Microinjection is an important technique used by many Xenopus researchers to inject into embryos for loss-of-function 1 and gain-of-function studies 2,3, making transgenic 4,5,6 and knock outlines 7, as well as injecting into oocytes 8,9,10. Figures 1 and 2 show the right-handed MK1 (MK1-001) being used with a Singer pipette holder (INK-001) and glass capillary needle to inject mRNA into Xenopus embryos.
The Singer MK1 Micromanipulator allows us to microinject Xenopus oocytes and embryos using natural hand movements, as opposed to using knobs, thus it is very intuitive and your hand never has to leave the handgrip. The MK1 moves the needle in the same direction as the hand moves, only the movement is reduced by a 1:4 ratio. This allows fine control of the injection needle, enabling precise injections. The MK1 can be rotated so that the needle is parallel to the bench, or on an angle, without the need for an additional tilt mount.
The National Xenopus Resource (NXR), based in Woods Hole, Massachusetts, USA, is a resource center for Xenopus research (www.mbl.edu/xenopus). We offer custom-made transgenic frog lines and knock-out lines as well as maintaining existing frog lines. At the NXR we use the MK1 Micromanipulator for all picoinjection procedures. The NXR creates transgenic frog lines, TALEN and CRISPR knock out lines, and performs oocyte host transfer (transferring oocytes that have been injected with mRNA into a host female to be laid and then fertilized) with the help of the MK1.

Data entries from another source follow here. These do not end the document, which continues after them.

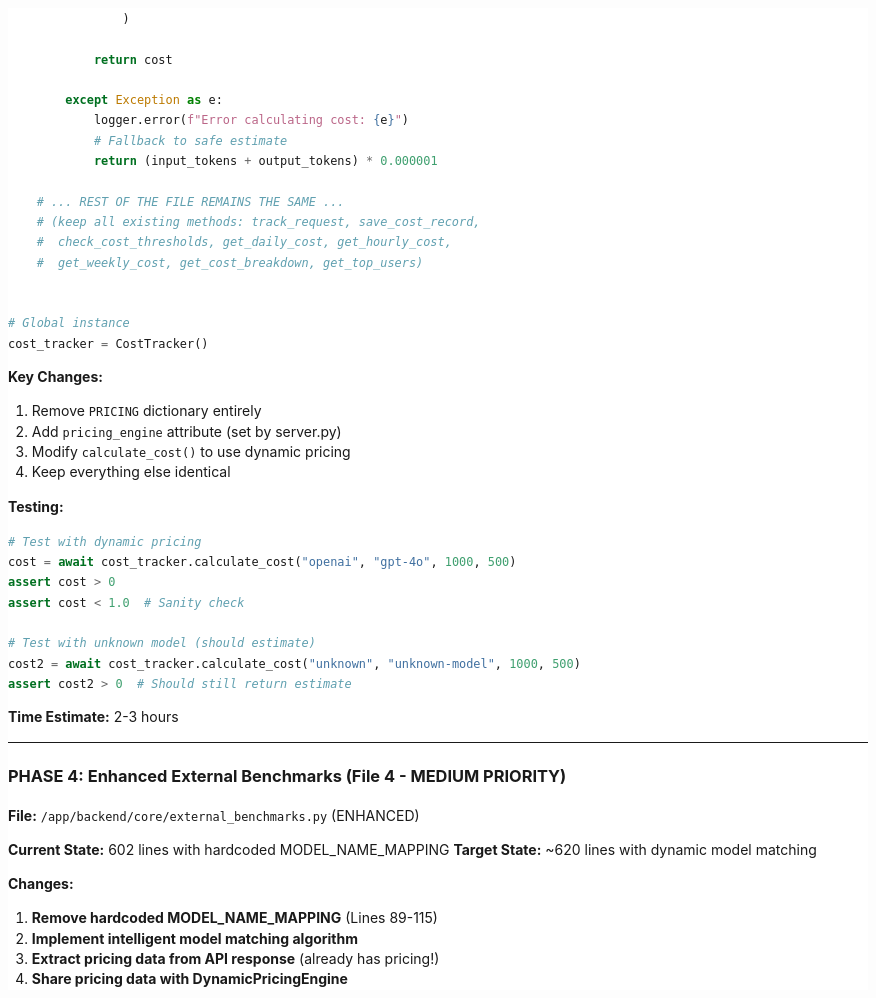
 ```python
                )
            
            return cost
            
        except Exception as e:
            logger.error(f"Error calculating cost: {e}")
            # Fallback to safe estimate
            return (input_tokens + output_tokens) * 0.000001
    
    # ... REST OF THE FILE REMAINS THE SAME ...
    # (keep all existing methods: track_request, save_cost_record, 
    #  check_cost_thresholds, get_daily_cost, get_hourly_cost, 
    #  get_weekly_cost, get_cost_breakdown, get_top_users)


# Global instance
cost_tracker = CostTracker()
```

**Key Changes:**
1. Remove `PRICING` dictionary entirely
2. Add `pricing_engine` attribute (set by server.py)
3. Modify `calculate_cost()` to use dynamic pricing
4. Keep everything else identical

**Testing:**
```python
# Test with dynamic pricing
cost = await cost_tracker.calculate_cost("openai", "gpt-4o", 1000, 500)
assert cost > 0
assert cost < 1.0  # Sanity check

# Test with unknown model (should estimate)
cost2 = await cost_tracker.calculate_cost("unknown", "unknown-model", 1000, 500)
assert cost2 > 0  # Should still return estimate
```

**Time Estimate:** 2-3 hours

---

### PHASE 4: Enhanced External Benchmarks (File 4 - MEDIUM PRIORITY)

**File:** `/app/backend/core/external_benchmarks.py` (ENHANCED)

**Current State:** 602 lines with hardcoded MODEL_NAME_MAPPING
**Target State:** ~620 lines with dynamic model matching

**Changes:**

1. **Remove hardcoded MODEL_NAME_MAPPING** (Lines 89-115)
2. **Implement intelligent model matching algorithm**
3. **Extract pricing data from API response** (already has pricing!)
4. **Share pricing data with DynamicPricingEngine**
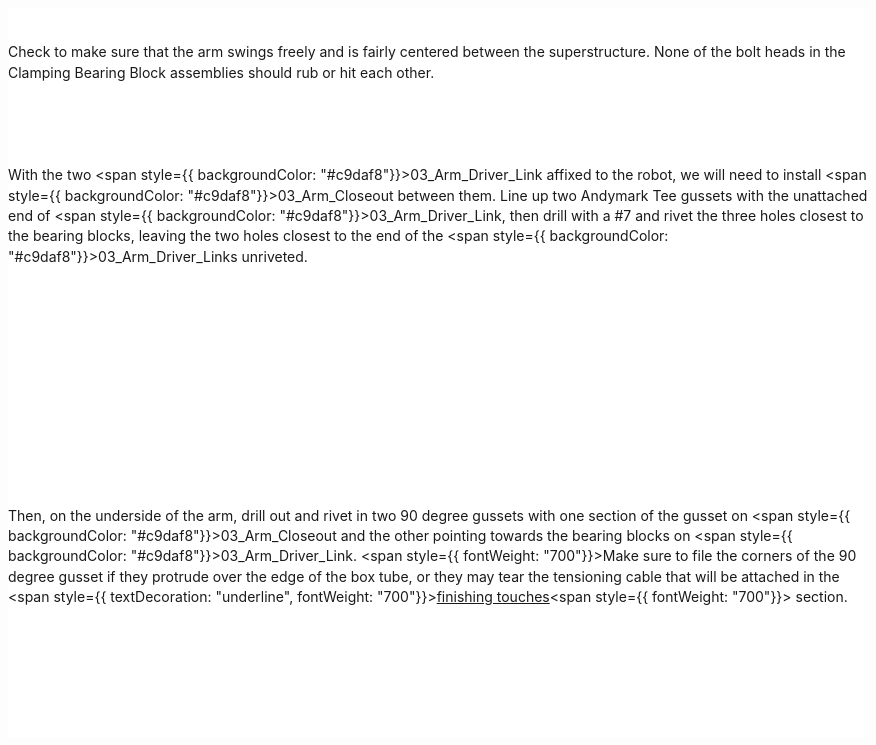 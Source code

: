 <p><br /> </p>

Check to make sure that the arm swings freely and is fairly centered between the superstructure. None of the bolt heads in the Clamping Bearing Block assemblies should rub or hit each other.

<div style={{pageBreakAfter: 'always'}}></div>

<p><br /> </p>

<div style={{overflow: 'hidden', float: 'right', display: 'inline-block', margin: '0.00px 0.00px'}}><span style={{float: 'right', overflow: 'hidden', display: 'inline-block', margin: '0.00px 0.00px', border: '0.00px solid #000000', transform: 'rotate(0.00rad) translateZ(0px)',  width: '285.50px', height: '238.20px'}}><Image autoLoad={"true"} img={require("/static/media/arm/arm/image_10.png")} style={{ width: '285.50px', height: '241.99px', marginLeft: '0.00px', marginTop: '0.00px', transform: 'rotate(0.00rad) translateZ(0px)', maxWidth: "none"}}></Image></span></div>

With the two <span style={{ backgroundColor: "#c9daf8"}}>03_Arm_Driver_Link</span>&nbsp;affixed to the robot, we will need to install <span style={{ backgroundColor: "#c9daf8"}}>03_Arm_Closeout</span>&nbsp;between them. Line up two Andymark Tee gussets with the unattached end of <span style={{ backgroundColor: "#c9daf8"}}>03_Arm_Driver_Link</span>, then drill with a #7 and rivet the three holes closest to the bearing blocks, leaving the two holes closest to the end of the <span style={{ backgroundColor: "#c9daf8"}}>03_Arm_Driver_Link</span>s unriveted.

<p><br /> <br /><br /><br /><br /> </p>

<div style={{ textAlign: 'center'}}>

<div style={{overflow: 'hidden', float: 'left', display: 'inline-block', margin: '0.00px 0.00px'}}><span style={{float: 'left', overflow: 'hidden', display: 'inline-block', margin: '0.00px 0.00px', border: '0.00px solid #000000', transform: 'rotate(0.00rad) translateZ(0px)',  width: '336.50px', height: '238.21px'}}><Image autoLoad={"true"} img={require("/static/media/arm/arm/image_11.png")} style={{ width: '336.50px', height: '238.21px', marginLeft: '0.00px', marginTop: '0.00px', transform: 'rotate(0.00rad) translateZ(0px)', maxWidth: "none"}}></Image></span></div></div>



<p><br /> <br /> <br /> </p>

Then, on the underside of the arm, drill out and rivet in two 90 degree gussets with one section of the gusset on <span style={{ backgroundColor: "#c9daf8"}}>03_Arm_Closeout</span>&nbsp;and the other pointing towards the bearing blocks on <span style={{ backgroundColor: "#c9daf8"}}>03_Arm_Driver_Link</span>. <span style={{ fontWeight: "700"}}>Make sure to file the corners of the 90 degree gusset if they protrude over the edge of the box tube, or they may tear the tensioning cable that will be attached in the </span><span style={{ textDecoration: "underline", fontWeight: "700"}}><a class="c18" href="https://www.google.com/url?q=https://docs.google.com/document/d/1jrJFXbl0qR5V6H_AblpXpZesNvtYmcHjcDDcGH25c7c/edit%23heading%3Dh.okejzmnygrsn&amp;sa=D&amp;source=editors&amp;ust=1698274788637427&amp;usg=AOvVaw3CVvFGMnnScFFJYerE7Ofs">finishing touches</a></span><span style={{ fontWeight: "700"}}>&nbsp;section.</span>

<p><br /> <br /> <br /> <br /> </p>



<div style={{overflow: 'hidden', float: 'right', display: 'inline-block', margin: '0.00px 0.00px'}}><span style={{float: 'left', overflow: 'hidden', display: 'inline-block', margin: '-81.00px 81.00px', border: '0.00px solid #000000', transform: 'rotate(4.71rad) translateZ(0px)',  width: '292.00px', height: '454.00px'}}><Image autoLoad={"true"} img={require("/static/media/arm/arm/image_12.png")} style={{ width: '327.00px', height: '490.37px', marginLeft: '0.00px', marginTop: '-35.97px', transform: 'rotate(0.00rad) translateZ(0px)', maxWidth: "none"}}></Image></span></div>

We routinely inject into Xenopus embryos and oocytes at various stages, including 1 cell, 2 cell, 8 cell and up to 32 cell stages. This allows us to target specific areas of the developing embryo if necessary. The benefit of using the MK1 is that it is much easier to control the area of the embryo we are injecting. Some of our injections are into the vegetal pole and use of the MK1 allows for precise injection into the vegetal hemisphere, which is the heavier side of a dejellied embryo, and thus on the bottom. The angle of the pipette holder can easily be adjusted at any time throughout the injection procedure, by tilting the bar where the pantograph meets the horizontal bar connecting to the stand (see asterisk in Figure 1).
Being able to use natural hand movements enables new users to adapt to and use the micromanipulator effectively very quickly, and has an ergonomic design that reduces muscle fatigue which in turn increases efficiency enabling us to inject more embryos in a day. The NXR regularly injects hundreds, often thousands, of embryos a day; the MK1 enables us to perform efficiently.